Atravesso a cidade pela avenida 24 de Julho, sou parada pela lanterninha de polícia:
- Boa noite.
- Documentos?
- Hum… parece q está tudo bem. Se senhora puder só me ajudar com qualquer coisa senhora depois pode seguir.
E dois dias depois:
- Ah, boa noite, é senhora, eu nem vou ver, tudo deve estar legal.
- Sim, está tudo.
- Aqui então tudo bem. Só frio só, não pode me ajudar para uma sopa, eu nem jantei, eu…
- Tenho só assim, chefe.
- Obrigada e… senhora, és bonita, dá-me lá teu contacto.
- Ah pai! Refresco e contacto também não, né?
E depois das duas da manhã:
- Senhora boa noite. Vai sozinha?
- Sim.
- Posso entrar aí?
E de tarde, acompanhada:
- Vem a abraçar mão? Assim na via pública? Não sabe fazer isso lá na sua casa? Assim ainda vai provocar acidente a alguém!
- Mas chefe, abraçar mão tem hora?
- Hum… documentos! Bom, cunhada Fartaria, então dá lá beijo a mano que lhe acompanha!
- Chefe tá a dar ordem?
- Dá lá! Hehehe. Ok, tá aqui documentos, podem ir.
- Chefe, sabe que este foi nosso primeiro beijo?
Com rasta a dirigir carro:
- Boa noite, peço documentos.
- Aqui está.
- Está tudo bem, obrigada. Rasta man, sabe que esse é meu sonho? Eu desde criança que sonho deixar fazer rasta, mas aqui neste serviço imagina, né? Não me permitem nada. mesmo meus colegas quando vêm rasta a dirigir carro ou na rua logo querem lhe perseguir a procurar drogas e lhe criar problemas, se soubessem toda a beleza que é ser rasta, se soubessem como eu sonho! Meu filho há-de ser rasta! Vão em paz irmãos. Boa noite.
Amigos estrangeiros dirigem carro alugado:
- A esta hora o senhor se não mentir diz já que bebeu!

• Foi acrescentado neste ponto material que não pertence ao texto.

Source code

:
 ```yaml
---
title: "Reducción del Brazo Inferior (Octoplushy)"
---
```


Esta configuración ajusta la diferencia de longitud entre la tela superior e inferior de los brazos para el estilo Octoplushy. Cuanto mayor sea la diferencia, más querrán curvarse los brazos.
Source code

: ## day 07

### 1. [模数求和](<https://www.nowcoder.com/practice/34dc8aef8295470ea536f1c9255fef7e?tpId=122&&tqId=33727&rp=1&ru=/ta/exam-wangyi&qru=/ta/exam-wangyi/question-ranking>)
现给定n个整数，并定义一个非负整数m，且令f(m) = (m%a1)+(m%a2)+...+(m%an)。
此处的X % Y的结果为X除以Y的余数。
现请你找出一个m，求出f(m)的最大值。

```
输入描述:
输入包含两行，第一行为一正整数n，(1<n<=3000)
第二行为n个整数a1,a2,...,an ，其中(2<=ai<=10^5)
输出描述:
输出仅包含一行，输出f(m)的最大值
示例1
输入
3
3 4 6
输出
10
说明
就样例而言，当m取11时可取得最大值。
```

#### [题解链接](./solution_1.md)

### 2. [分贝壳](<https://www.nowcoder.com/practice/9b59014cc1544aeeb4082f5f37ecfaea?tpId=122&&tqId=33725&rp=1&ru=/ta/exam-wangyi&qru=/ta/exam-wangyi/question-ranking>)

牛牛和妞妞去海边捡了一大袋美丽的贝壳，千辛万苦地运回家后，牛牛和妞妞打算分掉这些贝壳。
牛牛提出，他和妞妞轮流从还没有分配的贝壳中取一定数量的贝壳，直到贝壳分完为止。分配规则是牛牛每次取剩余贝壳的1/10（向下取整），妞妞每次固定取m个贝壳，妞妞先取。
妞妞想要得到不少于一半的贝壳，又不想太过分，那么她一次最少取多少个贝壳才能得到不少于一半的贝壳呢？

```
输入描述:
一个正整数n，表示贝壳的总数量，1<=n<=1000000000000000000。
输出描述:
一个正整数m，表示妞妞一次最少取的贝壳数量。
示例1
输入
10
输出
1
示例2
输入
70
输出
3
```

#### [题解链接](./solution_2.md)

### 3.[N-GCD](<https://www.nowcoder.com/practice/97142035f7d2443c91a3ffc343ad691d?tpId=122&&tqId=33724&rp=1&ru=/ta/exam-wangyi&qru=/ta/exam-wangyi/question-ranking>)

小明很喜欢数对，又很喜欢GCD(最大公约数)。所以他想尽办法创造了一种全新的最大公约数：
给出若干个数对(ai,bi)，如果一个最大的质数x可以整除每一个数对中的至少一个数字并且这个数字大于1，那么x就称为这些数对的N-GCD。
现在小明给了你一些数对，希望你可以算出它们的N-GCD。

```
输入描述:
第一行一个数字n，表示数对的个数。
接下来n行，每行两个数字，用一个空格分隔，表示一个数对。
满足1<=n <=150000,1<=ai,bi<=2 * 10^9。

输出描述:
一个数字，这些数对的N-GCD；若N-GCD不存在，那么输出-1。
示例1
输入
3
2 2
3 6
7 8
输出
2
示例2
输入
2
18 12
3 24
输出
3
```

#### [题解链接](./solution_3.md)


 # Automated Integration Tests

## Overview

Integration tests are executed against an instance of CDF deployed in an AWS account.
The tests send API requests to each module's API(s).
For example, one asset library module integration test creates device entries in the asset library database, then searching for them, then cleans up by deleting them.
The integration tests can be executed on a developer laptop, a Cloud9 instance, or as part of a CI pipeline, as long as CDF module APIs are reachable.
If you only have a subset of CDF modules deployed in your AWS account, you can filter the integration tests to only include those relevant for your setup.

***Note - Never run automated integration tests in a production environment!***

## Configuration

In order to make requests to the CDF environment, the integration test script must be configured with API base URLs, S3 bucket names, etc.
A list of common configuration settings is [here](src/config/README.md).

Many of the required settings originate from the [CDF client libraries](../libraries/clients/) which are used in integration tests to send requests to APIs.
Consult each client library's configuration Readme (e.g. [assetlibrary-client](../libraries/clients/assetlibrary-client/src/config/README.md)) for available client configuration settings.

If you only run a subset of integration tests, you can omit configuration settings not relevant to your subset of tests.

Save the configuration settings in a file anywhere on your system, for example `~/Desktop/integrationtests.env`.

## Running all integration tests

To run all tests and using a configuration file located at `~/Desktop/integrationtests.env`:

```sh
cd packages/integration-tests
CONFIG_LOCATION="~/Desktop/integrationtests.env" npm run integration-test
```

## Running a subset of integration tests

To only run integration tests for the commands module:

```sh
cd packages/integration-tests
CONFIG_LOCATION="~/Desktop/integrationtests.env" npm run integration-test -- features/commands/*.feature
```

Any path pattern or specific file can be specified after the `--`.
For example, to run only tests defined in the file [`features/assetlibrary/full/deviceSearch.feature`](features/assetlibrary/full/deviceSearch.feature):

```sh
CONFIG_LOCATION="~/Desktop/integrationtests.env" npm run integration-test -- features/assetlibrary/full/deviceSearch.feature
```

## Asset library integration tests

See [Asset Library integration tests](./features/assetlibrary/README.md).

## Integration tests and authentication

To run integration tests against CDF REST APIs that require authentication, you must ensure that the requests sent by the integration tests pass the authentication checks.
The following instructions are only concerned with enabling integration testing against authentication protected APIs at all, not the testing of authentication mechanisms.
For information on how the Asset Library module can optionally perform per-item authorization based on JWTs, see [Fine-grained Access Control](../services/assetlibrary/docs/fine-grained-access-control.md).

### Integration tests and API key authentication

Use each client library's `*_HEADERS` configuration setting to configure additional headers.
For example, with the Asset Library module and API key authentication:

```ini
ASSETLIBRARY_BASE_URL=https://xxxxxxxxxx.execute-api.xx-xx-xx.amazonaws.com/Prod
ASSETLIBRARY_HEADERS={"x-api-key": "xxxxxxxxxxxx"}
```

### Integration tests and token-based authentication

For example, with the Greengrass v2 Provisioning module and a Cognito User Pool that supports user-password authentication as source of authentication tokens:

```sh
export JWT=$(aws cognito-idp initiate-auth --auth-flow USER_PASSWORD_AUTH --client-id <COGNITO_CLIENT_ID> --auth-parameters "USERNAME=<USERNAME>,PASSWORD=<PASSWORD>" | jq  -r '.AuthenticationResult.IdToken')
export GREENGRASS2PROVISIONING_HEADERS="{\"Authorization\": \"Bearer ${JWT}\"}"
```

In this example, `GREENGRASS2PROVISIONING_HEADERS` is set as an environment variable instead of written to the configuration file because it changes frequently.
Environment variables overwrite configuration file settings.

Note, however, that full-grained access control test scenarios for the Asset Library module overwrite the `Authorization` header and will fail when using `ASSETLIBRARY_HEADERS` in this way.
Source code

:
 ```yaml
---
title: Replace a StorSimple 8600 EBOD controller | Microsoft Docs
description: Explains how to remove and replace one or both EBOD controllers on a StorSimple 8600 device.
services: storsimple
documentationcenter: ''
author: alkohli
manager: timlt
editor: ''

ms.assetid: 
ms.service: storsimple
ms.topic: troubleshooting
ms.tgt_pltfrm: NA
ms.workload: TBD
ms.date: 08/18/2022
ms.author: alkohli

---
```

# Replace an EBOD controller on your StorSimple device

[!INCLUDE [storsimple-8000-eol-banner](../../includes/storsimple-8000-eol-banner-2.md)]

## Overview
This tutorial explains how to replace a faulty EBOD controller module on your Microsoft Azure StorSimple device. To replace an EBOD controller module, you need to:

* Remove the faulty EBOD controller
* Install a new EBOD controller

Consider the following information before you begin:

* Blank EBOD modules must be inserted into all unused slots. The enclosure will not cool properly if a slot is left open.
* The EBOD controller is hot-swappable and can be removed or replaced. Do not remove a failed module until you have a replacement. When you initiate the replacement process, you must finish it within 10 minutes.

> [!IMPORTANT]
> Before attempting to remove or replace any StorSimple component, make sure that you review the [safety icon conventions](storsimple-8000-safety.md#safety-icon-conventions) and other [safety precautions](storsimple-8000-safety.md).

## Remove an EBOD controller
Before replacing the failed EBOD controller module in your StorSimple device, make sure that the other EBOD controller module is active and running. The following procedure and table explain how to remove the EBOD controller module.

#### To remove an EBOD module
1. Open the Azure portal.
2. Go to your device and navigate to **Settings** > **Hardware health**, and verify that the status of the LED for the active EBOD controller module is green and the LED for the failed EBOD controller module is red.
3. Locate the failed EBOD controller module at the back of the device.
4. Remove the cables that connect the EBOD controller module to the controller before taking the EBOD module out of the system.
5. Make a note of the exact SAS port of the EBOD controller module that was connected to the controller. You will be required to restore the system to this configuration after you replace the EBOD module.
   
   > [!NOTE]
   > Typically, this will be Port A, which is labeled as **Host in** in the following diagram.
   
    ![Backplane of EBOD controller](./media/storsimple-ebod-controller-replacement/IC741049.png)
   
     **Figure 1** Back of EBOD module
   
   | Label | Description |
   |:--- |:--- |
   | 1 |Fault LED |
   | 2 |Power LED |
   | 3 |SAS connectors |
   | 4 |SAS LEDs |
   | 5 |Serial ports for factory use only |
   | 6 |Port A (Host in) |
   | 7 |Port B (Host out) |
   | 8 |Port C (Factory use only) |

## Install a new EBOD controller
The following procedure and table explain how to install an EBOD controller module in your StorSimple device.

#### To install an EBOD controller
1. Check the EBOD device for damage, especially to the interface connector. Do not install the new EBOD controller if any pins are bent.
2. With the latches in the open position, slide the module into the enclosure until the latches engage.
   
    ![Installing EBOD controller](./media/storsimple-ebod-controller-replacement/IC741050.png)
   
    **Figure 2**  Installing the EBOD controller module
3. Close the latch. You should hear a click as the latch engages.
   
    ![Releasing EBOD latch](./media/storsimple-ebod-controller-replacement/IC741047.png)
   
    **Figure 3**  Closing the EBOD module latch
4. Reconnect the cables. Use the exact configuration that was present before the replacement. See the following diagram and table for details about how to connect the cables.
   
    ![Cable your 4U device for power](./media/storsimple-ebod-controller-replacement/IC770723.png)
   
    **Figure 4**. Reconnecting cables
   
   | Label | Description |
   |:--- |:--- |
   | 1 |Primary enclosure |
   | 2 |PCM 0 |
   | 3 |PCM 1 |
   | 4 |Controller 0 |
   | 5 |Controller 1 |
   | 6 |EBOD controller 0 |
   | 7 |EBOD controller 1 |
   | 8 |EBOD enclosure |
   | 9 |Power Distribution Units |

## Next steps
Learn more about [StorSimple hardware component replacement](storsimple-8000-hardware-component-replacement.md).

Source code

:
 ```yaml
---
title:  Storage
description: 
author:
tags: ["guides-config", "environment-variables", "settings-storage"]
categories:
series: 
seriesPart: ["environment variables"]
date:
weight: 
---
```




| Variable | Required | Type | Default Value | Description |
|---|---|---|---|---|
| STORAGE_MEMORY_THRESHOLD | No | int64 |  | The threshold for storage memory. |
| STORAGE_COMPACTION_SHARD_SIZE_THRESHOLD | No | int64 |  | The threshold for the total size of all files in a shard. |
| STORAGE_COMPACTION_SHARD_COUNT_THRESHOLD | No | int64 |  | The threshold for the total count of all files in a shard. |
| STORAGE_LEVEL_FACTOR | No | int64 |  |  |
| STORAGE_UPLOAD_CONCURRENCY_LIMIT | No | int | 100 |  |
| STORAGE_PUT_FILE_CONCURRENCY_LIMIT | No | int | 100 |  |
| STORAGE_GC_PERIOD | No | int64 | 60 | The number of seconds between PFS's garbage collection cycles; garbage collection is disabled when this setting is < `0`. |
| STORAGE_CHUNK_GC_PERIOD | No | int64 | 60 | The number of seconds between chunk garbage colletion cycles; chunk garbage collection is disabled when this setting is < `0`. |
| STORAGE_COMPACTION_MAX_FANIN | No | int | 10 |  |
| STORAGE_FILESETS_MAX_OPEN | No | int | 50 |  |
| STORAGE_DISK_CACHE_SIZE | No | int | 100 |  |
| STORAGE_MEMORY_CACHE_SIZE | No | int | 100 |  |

- Sim, bebi duas cervejas.
- Ainda por cima admite. Tem multa já!
- Não, mas isso não funciona assim, tem de fazer teste.
- Mas senhor admitiu, paga multa!
Visitantes a Maputo, que vêm trabalhar, que vêm passear, que talvez ainda olhem África com os olhos da Europa, exaltam-se com a corrupção, a extorsão, o incomodar dos turistas, o assédio… Longe de mim defender aqui a atitude desresponsabilizada, muitas vezes abusadora das autoridades, mas também é bom ver que polícia também é pessoa, que tem de muitos tipos e também que como se diz no teatro:
“Policia não tem salário, tem mesada!”